Information below:
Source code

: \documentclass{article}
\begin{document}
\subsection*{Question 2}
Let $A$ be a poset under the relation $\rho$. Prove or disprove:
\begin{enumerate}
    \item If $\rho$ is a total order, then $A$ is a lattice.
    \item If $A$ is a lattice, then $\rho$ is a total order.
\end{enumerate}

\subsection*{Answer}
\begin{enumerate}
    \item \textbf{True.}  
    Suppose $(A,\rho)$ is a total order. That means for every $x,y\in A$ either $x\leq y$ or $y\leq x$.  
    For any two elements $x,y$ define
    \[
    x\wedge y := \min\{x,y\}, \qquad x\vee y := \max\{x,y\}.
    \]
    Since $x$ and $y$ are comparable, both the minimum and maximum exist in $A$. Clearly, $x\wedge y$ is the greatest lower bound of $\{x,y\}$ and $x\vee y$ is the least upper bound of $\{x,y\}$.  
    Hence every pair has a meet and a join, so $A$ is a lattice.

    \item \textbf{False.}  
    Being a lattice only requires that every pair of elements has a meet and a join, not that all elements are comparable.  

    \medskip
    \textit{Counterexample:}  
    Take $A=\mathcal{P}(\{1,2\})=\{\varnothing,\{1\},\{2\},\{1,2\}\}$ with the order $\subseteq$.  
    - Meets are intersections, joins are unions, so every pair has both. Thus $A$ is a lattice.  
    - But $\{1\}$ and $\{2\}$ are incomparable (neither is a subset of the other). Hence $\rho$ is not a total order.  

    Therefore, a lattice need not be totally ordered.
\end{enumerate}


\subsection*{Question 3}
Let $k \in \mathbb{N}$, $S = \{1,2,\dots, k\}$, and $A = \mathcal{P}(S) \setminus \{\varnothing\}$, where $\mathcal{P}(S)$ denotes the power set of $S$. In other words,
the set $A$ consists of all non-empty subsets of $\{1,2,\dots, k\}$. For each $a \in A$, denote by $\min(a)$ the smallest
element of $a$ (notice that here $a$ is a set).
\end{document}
End of Information.
# [Requirement]
Everything in the records should be written out again exactly.

# [Task solution]
Source code

: \documentclass{article}
\begin{document}
\subsection*{Question 2}
Let $A$ be a poset under the relation $\rho$. Prove or disprove:
\begin{enumerate}
    \item If $\rho$ is a total order, then $A$ is a lattice.
    \item If $A$ is a lattice, then $\rho$ is a total order.
\end{enumerate}

\subsection*{Answer}
\begin{enumerate}
    \item \textbf{True.}  
    Suppose $(A,\rho)$ is a total order. That means for every $x,y\in A$ either $x\leq y$ or $y\leq x$.  
    For any two elements $x,y$ define
    \[
    x\wedge y := \min\{x,y\}, \qquad x\vee y := \max\{x,y\}.
    \]
    Since $x$ and $y$ are comparable, both the minimum and maximum exist in $A$. Clearly, $x\wedge y$ is the greatest lower bound of $\{x,y\}$ and $x\vee y$ is the least upper bound of $\{x,y\}$.  
    Hence every pair has a meet and a join, so $A$ is a lattice.

    \item \textbf{False.}  
    Being a lattice only requires that every pair of elements has a meet and a join, not that all elements are comparable.  

    \medskip
    \textit{Counterexample:}  
    Take $A=\mathcal{P}(\{1,2\})=\{\varnothing,\{1\},\{2\},\{1,2\}\}$ with the order $\subseteq$.  
    - Meets are intersections, joins are unions, so every pair has both. Thus $A$ is a lattice.  
    - But $\{1\}$ and $\{2\}$ are incomparable (neither is a subset of the other). Hence $\rho$ is not a total order.  

    Therefore, a lattice need not be totally ordered.
\end{enumerate}


\subsection*{Question 3}
Let $k \in \mathbb{N}$, $S = \{1,2,\dots, k\}$, and $A = \mathcal{P}(S) \setminus \{\varnothing\}$, where $\mathcal{P}(S)$ denotes the power set of $S$. In other words,
the set $A$ consists of all non-empty subsets of $\{1,2,\dots, k\}$. For each $a \in A$, denote by $\min(a)$ the smallest
element of $a$ (notice that here $a$ is a set).
\end{document}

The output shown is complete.